Norges Bank seeks to achieve an interest rate path that provides a reasonable balance between the objective of stabilising inflation at target and the objective of stabilising developments in output and employment. This means we have to judge how these variables will develop in the period ahead and how they are affected by the interest rate. Hence, in order to make forecasts for inflation and output, we must also judge how interest rates will develop in the future.

The interest rate can be approached in various ways in forecasting. There might be arguments in favour of basing the interest rate assumption on external factors, as an exogenous assumption, either by assuming that the interest rate will remain constant through the projection period or that it will develop in line with market expectations. The projections that result from such technical interest rate assumptions do not necessarily provide a reasonable balance between the different objectives of monetary policy. In some cases, both the interest rate assumption and the projections may seem unreasonable. This may raise the question of the purpose of forecasting. However, it provides a starting-point for discussions about how the interest rate path might be adjusted to produce more acceptable results.

Alternatively, the interest rate can be treated in the same way as other variables forecast by the Bank. We would then have to try to make projections for inflation, output and the interest rate simultaneously, with the aim of arriving at an interest rate path that provides a reasonable balance between the different objectives of monetary policy. If the central bank has the intention of adhering to this interest rate path, this might be regarded as an interest rate forecast rather than a technical assumption.

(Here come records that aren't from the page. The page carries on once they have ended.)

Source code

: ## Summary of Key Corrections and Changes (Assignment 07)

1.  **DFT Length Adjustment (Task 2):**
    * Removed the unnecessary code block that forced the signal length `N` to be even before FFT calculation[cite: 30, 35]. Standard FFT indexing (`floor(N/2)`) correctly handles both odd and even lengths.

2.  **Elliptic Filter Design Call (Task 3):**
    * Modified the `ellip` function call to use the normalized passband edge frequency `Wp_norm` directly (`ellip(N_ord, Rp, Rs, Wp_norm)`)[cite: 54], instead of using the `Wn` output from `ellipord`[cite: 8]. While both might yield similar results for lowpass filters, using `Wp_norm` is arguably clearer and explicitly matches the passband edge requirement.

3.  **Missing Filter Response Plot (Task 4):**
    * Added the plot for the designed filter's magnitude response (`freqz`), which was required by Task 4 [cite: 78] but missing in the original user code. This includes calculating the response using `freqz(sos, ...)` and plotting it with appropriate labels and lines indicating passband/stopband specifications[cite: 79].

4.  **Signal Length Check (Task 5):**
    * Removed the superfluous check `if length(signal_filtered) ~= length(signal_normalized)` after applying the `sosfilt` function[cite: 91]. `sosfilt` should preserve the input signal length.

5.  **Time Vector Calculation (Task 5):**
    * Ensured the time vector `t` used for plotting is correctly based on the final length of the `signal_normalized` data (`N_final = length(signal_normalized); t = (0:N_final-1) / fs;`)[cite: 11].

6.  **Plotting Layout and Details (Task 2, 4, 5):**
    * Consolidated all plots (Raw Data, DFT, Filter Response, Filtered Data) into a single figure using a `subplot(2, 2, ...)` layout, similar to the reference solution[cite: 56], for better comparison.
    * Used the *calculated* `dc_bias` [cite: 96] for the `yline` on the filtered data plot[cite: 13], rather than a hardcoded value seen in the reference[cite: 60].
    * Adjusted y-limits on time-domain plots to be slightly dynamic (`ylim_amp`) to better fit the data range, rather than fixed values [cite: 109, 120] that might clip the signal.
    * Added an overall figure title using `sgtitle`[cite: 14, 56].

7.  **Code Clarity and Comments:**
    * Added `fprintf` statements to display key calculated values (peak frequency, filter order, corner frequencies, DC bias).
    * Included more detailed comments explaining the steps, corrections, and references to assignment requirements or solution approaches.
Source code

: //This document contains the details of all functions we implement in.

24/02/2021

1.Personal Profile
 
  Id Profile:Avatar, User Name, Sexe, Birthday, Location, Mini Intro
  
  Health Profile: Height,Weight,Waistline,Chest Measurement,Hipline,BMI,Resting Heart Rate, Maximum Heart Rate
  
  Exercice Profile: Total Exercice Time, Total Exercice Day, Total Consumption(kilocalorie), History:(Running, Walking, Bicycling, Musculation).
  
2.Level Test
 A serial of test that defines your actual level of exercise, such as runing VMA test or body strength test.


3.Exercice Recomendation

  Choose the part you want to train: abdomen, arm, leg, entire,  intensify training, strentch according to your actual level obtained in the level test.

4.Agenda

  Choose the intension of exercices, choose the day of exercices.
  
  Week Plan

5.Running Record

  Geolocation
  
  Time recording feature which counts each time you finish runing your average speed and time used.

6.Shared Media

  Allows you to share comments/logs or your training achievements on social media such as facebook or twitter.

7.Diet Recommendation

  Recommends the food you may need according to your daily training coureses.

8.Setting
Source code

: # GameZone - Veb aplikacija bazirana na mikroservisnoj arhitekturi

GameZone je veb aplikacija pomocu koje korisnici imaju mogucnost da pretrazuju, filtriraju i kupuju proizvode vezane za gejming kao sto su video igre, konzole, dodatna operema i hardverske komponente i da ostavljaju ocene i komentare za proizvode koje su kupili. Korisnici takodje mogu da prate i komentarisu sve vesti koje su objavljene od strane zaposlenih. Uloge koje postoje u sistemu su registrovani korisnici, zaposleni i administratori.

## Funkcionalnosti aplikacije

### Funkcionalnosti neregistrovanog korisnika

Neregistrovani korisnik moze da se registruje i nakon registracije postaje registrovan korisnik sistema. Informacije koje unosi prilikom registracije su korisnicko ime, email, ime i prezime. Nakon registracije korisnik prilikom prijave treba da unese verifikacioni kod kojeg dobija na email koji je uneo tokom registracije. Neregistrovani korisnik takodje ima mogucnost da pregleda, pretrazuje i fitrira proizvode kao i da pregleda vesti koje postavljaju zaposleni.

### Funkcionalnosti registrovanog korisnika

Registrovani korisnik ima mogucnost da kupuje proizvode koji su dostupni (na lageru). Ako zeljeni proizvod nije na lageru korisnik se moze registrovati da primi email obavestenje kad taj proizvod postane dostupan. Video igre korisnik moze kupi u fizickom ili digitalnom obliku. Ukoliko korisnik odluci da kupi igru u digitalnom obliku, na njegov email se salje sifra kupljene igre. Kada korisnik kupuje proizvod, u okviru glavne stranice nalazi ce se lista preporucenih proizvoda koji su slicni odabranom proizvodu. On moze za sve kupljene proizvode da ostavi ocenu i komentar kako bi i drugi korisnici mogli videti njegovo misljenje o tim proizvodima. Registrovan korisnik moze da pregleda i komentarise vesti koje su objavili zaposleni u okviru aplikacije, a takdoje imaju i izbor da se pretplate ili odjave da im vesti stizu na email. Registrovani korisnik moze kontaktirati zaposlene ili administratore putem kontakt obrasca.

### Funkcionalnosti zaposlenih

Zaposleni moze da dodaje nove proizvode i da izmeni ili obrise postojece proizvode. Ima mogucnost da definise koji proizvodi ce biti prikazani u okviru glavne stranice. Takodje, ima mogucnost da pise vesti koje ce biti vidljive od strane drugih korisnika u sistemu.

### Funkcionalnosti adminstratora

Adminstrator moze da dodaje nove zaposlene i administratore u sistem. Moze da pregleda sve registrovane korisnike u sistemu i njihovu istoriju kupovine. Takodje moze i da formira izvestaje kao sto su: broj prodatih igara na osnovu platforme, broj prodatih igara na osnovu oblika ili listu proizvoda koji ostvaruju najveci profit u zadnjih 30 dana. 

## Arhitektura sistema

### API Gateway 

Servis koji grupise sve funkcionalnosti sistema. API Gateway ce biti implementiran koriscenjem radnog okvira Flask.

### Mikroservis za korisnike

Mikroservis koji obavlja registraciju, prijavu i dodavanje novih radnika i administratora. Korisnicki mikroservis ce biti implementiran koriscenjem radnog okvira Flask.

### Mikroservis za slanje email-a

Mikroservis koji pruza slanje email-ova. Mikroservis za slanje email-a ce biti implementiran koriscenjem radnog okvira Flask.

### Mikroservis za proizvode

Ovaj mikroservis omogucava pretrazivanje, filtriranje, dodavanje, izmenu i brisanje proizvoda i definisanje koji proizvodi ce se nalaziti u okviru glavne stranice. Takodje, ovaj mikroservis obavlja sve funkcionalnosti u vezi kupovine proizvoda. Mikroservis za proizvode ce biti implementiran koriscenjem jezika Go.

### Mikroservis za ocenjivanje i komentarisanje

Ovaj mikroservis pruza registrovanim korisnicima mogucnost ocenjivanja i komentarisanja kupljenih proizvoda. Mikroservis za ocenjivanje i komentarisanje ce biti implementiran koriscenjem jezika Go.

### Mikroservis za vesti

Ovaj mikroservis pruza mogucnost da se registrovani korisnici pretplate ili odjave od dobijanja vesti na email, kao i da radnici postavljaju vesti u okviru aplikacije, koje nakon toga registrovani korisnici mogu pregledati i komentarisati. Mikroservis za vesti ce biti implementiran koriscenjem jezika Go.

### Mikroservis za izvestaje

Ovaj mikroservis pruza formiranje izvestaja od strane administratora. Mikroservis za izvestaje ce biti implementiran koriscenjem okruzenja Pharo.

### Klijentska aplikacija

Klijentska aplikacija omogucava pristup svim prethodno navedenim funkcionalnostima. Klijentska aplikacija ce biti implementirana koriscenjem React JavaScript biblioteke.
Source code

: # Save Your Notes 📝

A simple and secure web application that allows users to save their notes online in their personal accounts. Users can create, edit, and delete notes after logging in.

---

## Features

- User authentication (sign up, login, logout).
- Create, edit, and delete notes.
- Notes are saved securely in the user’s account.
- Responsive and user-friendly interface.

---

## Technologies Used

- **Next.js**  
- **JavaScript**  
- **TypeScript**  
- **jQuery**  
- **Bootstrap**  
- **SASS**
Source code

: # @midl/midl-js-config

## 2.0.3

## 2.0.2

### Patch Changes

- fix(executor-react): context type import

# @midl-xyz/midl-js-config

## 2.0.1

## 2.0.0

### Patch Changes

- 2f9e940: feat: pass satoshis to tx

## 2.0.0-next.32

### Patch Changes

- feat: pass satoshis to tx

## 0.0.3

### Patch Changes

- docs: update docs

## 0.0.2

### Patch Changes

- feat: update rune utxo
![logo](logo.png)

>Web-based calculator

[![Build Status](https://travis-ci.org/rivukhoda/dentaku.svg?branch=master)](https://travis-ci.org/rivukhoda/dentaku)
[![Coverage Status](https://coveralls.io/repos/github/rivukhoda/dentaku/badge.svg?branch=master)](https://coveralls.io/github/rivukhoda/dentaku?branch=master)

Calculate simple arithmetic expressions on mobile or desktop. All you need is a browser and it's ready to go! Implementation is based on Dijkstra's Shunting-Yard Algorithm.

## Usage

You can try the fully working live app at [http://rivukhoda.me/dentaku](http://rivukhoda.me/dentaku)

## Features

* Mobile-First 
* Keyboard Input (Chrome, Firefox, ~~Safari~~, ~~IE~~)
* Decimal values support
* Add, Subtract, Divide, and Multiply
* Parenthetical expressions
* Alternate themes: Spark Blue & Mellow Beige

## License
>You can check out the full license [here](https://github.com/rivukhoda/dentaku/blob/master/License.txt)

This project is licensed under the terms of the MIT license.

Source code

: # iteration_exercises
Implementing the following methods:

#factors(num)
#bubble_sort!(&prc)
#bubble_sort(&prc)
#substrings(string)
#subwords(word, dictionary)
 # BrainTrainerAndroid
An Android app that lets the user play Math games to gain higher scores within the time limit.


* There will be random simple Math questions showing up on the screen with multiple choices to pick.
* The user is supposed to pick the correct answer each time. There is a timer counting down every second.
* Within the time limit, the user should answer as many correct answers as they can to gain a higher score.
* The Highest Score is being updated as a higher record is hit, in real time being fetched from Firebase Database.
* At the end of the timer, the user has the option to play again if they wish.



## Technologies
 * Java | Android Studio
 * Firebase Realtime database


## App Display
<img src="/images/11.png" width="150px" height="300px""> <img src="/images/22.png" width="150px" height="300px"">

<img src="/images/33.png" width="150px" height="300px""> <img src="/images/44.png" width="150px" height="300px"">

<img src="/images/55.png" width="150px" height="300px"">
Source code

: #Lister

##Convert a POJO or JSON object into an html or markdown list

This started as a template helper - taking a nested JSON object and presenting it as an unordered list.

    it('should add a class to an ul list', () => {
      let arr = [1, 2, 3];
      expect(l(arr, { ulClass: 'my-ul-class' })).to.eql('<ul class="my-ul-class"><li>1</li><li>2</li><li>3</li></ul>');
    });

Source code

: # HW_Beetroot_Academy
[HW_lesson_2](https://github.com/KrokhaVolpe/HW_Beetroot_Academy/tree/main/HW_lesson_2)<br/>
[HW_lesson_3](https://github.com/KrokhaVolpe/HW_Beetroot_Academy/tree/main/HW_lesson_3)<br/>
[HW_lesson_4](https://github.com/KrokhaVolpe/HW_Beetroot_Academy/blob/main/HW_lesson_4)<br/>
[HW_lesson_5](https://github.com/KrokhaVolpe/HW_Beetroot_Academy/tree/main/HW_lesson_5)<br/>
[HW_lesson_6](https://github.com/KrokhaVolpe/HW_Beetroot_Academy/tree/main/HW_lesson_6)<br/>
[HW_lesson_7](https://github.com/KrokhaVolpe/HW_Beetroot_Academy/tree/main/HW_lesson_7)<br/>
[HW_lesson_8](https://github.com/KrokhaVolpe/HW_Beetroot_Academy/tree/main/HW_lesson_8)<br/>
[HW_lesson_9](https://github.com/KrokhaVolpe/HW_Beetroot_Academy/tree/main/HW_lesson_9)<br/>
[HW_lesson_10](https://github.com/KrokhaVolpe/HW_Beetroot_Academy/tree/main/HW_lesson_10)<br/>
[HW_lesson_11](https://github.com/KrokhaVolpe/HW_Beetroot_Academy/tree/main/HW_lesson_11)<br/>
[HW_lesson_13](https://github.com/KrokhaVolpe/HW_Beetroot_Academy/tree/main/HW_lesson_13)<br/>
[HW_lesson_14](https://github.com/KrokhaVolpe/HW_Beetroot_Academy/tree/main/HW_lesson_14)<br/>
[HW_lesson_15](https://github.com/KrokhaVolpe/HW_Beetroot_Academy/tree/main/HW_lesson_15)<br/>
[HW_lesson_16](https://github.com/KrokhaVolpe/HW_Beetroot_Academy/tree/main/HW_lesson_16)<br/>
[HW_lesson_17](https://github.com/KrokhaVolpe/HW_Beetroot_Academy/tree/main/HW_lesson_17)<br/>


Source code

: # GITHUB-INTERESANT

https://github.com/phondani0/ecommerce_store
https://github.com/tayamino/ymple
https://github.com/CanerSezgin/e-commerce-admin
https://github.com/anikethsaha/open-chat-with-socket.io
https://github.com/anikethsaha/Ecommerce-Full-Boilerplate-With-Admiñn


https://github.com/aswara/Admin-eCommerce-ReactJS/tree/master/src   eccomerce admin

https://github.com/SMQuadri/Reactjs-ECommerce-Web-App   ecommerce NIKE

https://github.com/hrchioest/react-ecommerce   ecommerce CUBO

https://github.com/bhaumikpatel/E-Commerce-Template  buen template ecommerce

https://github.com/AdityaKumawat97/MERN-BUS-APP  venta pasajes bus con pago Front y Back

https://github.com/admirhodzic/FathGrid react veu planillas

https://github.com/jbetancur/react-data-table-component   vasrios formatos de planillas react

Establishing such an interest rate path is not a straight-forward matter. Flexible inflation targeting, which is the system we use, means that the deviation from the inflation target and the output gap are both taken into account. There is considerable uncertainty surrounding the calculation of the output gap, and there is no simple relationship between developments in the output gap and developments in inflation. It cannot therefore be claimed with any great certainty that it is possible to identify one particular interest rate forecast that provides the indisputably "best" trade-off in monetary policy. More often than not, there will be a number of possible interest rate paths that might be said to provide a reasonable balance, in view of the uncertainty involved.

Norges Bank's treatment of the interest rate in forecasting has changed over time. In 1999 and 2000, forecasting was based on the assumption that the interest rate would develop in line with market expectations as indicated by forward interest rates. In 2001 and 2002, the Bank based its forecasting on the assumption that the interest rate would remain constant to the end of the projection period. The constant level of the interest rate was calculated on the basis of historical averages, although the historical period on which the calculations were based could vary from one period to the next. On some occasions, the interest rate assumption reflected the average for the interest rate over the previous three months, on other occasions, the average for the previous month. From mid-2003, the interest rate assumption was again linked to market expectations, and in autumn 2005 we published our own interest rate forecast. (2)

In addition to these changes in choice of interest rate assumption, Norges Bank has on some occasions commented on market expectations. In December 2000, the Bank stated in its editorial in the Inflation Report that market participants had a different view of the future interest rate: "It would appear that these agents have a different perception of the probability of a reduction in interest rates than the one expressed by Norges Bank."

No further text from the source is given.